Available records -
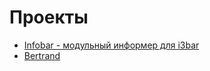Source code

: Проекты
=======

+ [Infobar - модульный информер для i3bar](http://it-the-drote.tk/project/infobar)
+ [Bertrand](/project/bertrand)
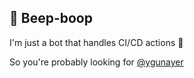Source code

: ## :robot: Beep-boop
I'm just a bot that handles CI/CD actions :robot:

So you're probably looking for [@ygunayer](https://github.com/ygunayer)
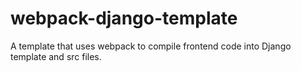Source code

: # webpack-django-template
A template that uses webpack to compile frontend code into Django template and src files.

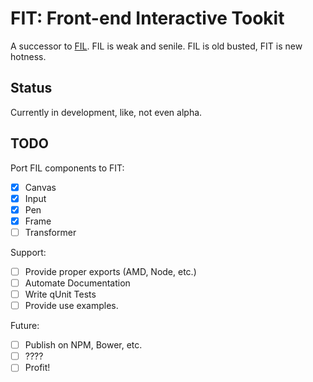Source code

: # FIT: Front-end Interactive Tookit

A successor to [FIL](https://github.com/dannygarcia/fil). FIL is weak and senile. FIL is old busted, FIT is new hotness.

## Status

Currently in development, like, not even alpha.

## TODO

Port FIL components to FIT:

- [x] Canvas
- [x] Input
- [x] Pen
- [x] Frame
- [ ] Transformer

Support:

- [ ] Provide proper exports (AMD, Node, etc.)
- [ ] Automate Documentation
- [ ] Write qUnit Tests
- [ ] Provide use examples.

Future:
- [ ] Publish on NPM, Bower, etc.
- [ ] ????
- [ ] Profit!
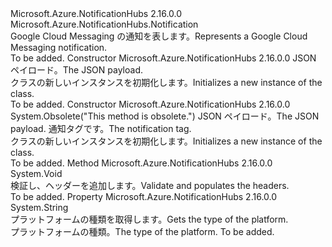 <Type Name="GcmNotification" FullName="Microsoft.Azure.NotificationHubs.GcmNotification">
  <TypeSignature Language="C#" Value="public sealed class GcmNotification : Microsoft.Azure.NotificationHubs.Notification" />
  <TypeSignature Language="ILAsm" Value=".class public auto ansi sealed beforefieldinit GcmNotification extends Microsoft.Azure.NotificationHubs.Notification" />
  <TypeSignature Language="DocId" Value="T:Microsoft.Azure.NotificationHubs.GcmNotification" />
  <TypeSignature Language="VB.NET" Value="Public NotInheritable Class GcmNotification&#xA;Inherits Notification" />
  <TypeSignature Language="F#" Value="type GcmNotification = class&#xA;    inherit Notification" />
  <AssemblyInfo>
    <AssemblyName>Microsoft.Azure.NotificationHubs</AssemblyName>
    <AssemblyVersion>2.16.0.0</AssemblyVersion>
  </AssemblyInfo>
  <Base>
    <BaseTypeName>Microsoft.Azure.NotificationHubs.Notification</BaseTypeName>
  </Base>
  <Interfaces></Interfaces>
  <Docs>
    <summary><span data-ttu-id="451ff-101">Google Cloud Messaging の通知を表します。</span><span class="sxs-lookup"><span data-stu-id="451ff-101">Represents a Google Cloud Messaging notification.</span></span></summary>
    <remarks>To be added.</remarks>
  </Docs>
  <Members>
    <Member MemberName=".ctor">
      <MemberSignature Language="C#" Value="public GcmNotification (string jsonPayload);" />
      <MemberSignature Language="ILAsm" Value=".method public hidebysig specialname rtspecialname instance void .ctor(string jsonPayload) cil managed" />
      <MemberSignature Language="DocId" Value="M:Microsoft.Azure.NotificationHubs.GcmNotification.#ctor(System.String)" />
      <MemberSignature Language="VB.NET" Value="Public Sub New (jsonPayload As String)" />
      <MemberSignature Language="F#" Value="new Microsoft.Azure.NotificationHubs.GcmNotification : string -&gt; Microsoft.Azure.NotificationHubs.GcmNotification" Usage="new Microsoft.Azure.NotificationHubs.GcmNotification jsonPayload" />
      <MemberType>Constructor</MemberType>
      <AssemblyInfo>
        <AssemblyName>Microsoft.Azure.NotificationHubs</AssemblyName>
        <AssemblyVersion>2.16.0.0</AssemblyVersion>
      </AssemblyInfo>
      <Parameters>
        <Parameter Name="jsonPayload" Type="System.String" />
      </Parameters>
      <Docs>
        <param name="jsonPayload"><span data-ttu-id="451ff-102">JSON ペイロード。</span><span class="sxs-lookup"><span data-stu-id="451ff-102">The JSON payload.</span></span></param>
        <summary><span data-ttu-id="451ff-103"><see cref="T:Microsoft.Azure.NotificationHubs.GcmNotification" /> クラスの新しいインスタンスを初期化します。</span><span class="sxs-lookup"><span data-stu-id="451ff-103">Initializes a new instance of the <see cref="T:Microsoft.Azure.NotificationHubs.GcmNotification" /> class.</span></span></summary>
        <remarks>To be added.</remarks>
      </Docs>
    </Member>
    <Member MemberName=".ctor">
      <MemberSignature Language="C#" Value="public GcmNotification (string jsonPayload, string tag);" />
      <MemberSignature Language="ILAsm" Value=".method public hidebysig specialname rtspecialname instance void .ctor(string jsonPayload, string tag) cil managed" />
      <MemberSignature Language="DocId" Value="M:Microsoft.Azure.NotificationHubs.GcmNotification.#ctor(System.String,System.String)" />
      <MemberSignature Language="VB.NET" Value="Public Sub New (jsonPayload As String, tag As String)" />
      <MemberSignature Language="F#" Value="new Microsoft.Azure.NotificationHubs.GcmNotification : string * string -&gt; Microsoft.Azure.NotificationHubs.GcmNotification" Usage="new Microsoft.Azure.NotificationHubs.GcmNotification (jsonPayload, tag)" />
      <MemberType>Constructor</MemberType>
      <AssemblyInfo>
        <AssemblyName>Microsoft.Azure.NotificationHubs</AssemblyName>
        <AssemblyVersion>2.16.0.0</AssemblyVersion>
      </AssemblyInfo>
      <Attributes>
        <Attribute>
          <AttributeName>System.Obsolete("This method is obsolete.")</AttributeName>
        </Attribute>
      </Attributes>
      <Parameters>
        <Parameter Name="jsonPayload" Type="System.String" />
        <Parameter Name="tag" Type="System.String" />
      </Parameters>
      <Docs>
        <param name="jsonPayload"><span data-ttu-id="451ff-104">JSON ペイロード。</span><span class="sxs-lookup"><span data-stu-id="451ff-104">The JSON payload.</span></span></param>
        <param name="tag"><span data-ttu-id="451ff-105">通知タグです。</span><span class="sxs-lookup"><span data-stu-id="451ff-105">The notification tag.</span></span></param>
        <summary><span data-ttu-id="451ff-106"><see cref="T:Microsoft.Azure.NotificationHubs.GcmNotification" /> クラスの新しいインスタンスを初期化します。</span><span class="sxs-lookup"><span data-stu-id="451ff-106">Initializes a new instance of the <see cref="T:Microsoft.Azure.NotificationHubs.GcmNotification" /> class.</span></span></summary>
        <remarks>To be added.</remarks>
      </Docs>
    </Member>
    <Member MemberName="OnValidateAndPopulateHeaders">
      <MemberSignature Language="C#" Value="protected override void OnValidateAndPopulateHeaders ();" />
      <MemberSignature Language="ILAsm" Value=".method familyhidebysig virtual instance void OnValidateAndPopulateHeaders() cil managed" />
      <MemberSignature Language="DocId" Value="M:Microsoft.Azure.NotificationHubs.GcmNotification.OnValidateAndPopulateHeaders" />
      <MemberSignature Language="VB.NET" Value="Protected Overrides Sub OnValidateAndPopulateHeaders ()" />
      <MemberSignature Language="F#" Value="override this.OnValidateAndPopulateHeaders : unit -&gt; unit" Usage="gcmNotification.OnValidateAndPopulateHeaders " />
      <MemberType>Method</MemberType>
      <AssemblyInfo>
        <AssemblyName>Microsoft.Azure.NotificationHubs</AssemblyName>
        <AssemblyVersion>2.16.0.0</AssemblyVersion>
      </AssemblyInfo>
      <ReturnValue>
        <ReturnType>System.Void</ReturnType>
      </ReturnValue>
      <Parameters />
      <Docs>
        <summary>
            <span data-ttu-id="451ff-107">検証し、ヘッダーを追加します。</span><span class="sxs-lookup"><span data-stu-id="451ff-107">Validate and populates the headers.</span></span>
            </summary>
        <remarks>To be added.</remarks>
      </Docs>
    </Member>
    <Member MemberName="PlatformType">
      <MemberSignature Language="C#" Value="protected override string PlatformType { get; }" />
      <MemberSignature Language="ILAsm" Value=".property instance string PlatformType" />
      <MemberSignature Language="DocId" Value="P:Microsoft.Azure.NotificationHubs.GcmNotification.PlatformType" />
      <MemberSignature Language="VB.NET" Value="Protected Overrides ReadOnly Property PlatformType As String" />
      <MemberSignature Language="F#" Value="member this.PlatformType : string" Usage="Microsoft.Azure.NotificationHubs.GcmNotification.PlatformType" />
      <MemberType>Property</MemberType>
      <AssemblyInfo>
        <AssemblyName>Microsoft.Azure.NotificationHubs</AssemblyName>
        <AssemblyVersion>2.16.0.0</AssemblyVersion>
      </AssemblyInfo>
      <ReturnValue>
        <ReturnType>System.String</ReturnType>
      </ReturnValue>
      <Docs>
        <summary>
            <span data-ttu-id="451ff-108">プラットフォームの種類を取得します。</span><span class="sxs-lookup"><span data-stu-id="451ff-108">Gets the type of the platform.</span></span>
            </summary>
        <value>
            <span data-ttu-id="451ff-109">プラットフォームの種類。</span><span class="sxs-lookup"><span data-stu-id="451ff-109">The type of the platform.</span></span>
            </value>
        <remarks>To be added.</remarks>
      </Docs>
    </Member>
  </Members>
</Type>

Directions - State how many lines of the material contain the string "template", with no other words.

Solution for this problem - 2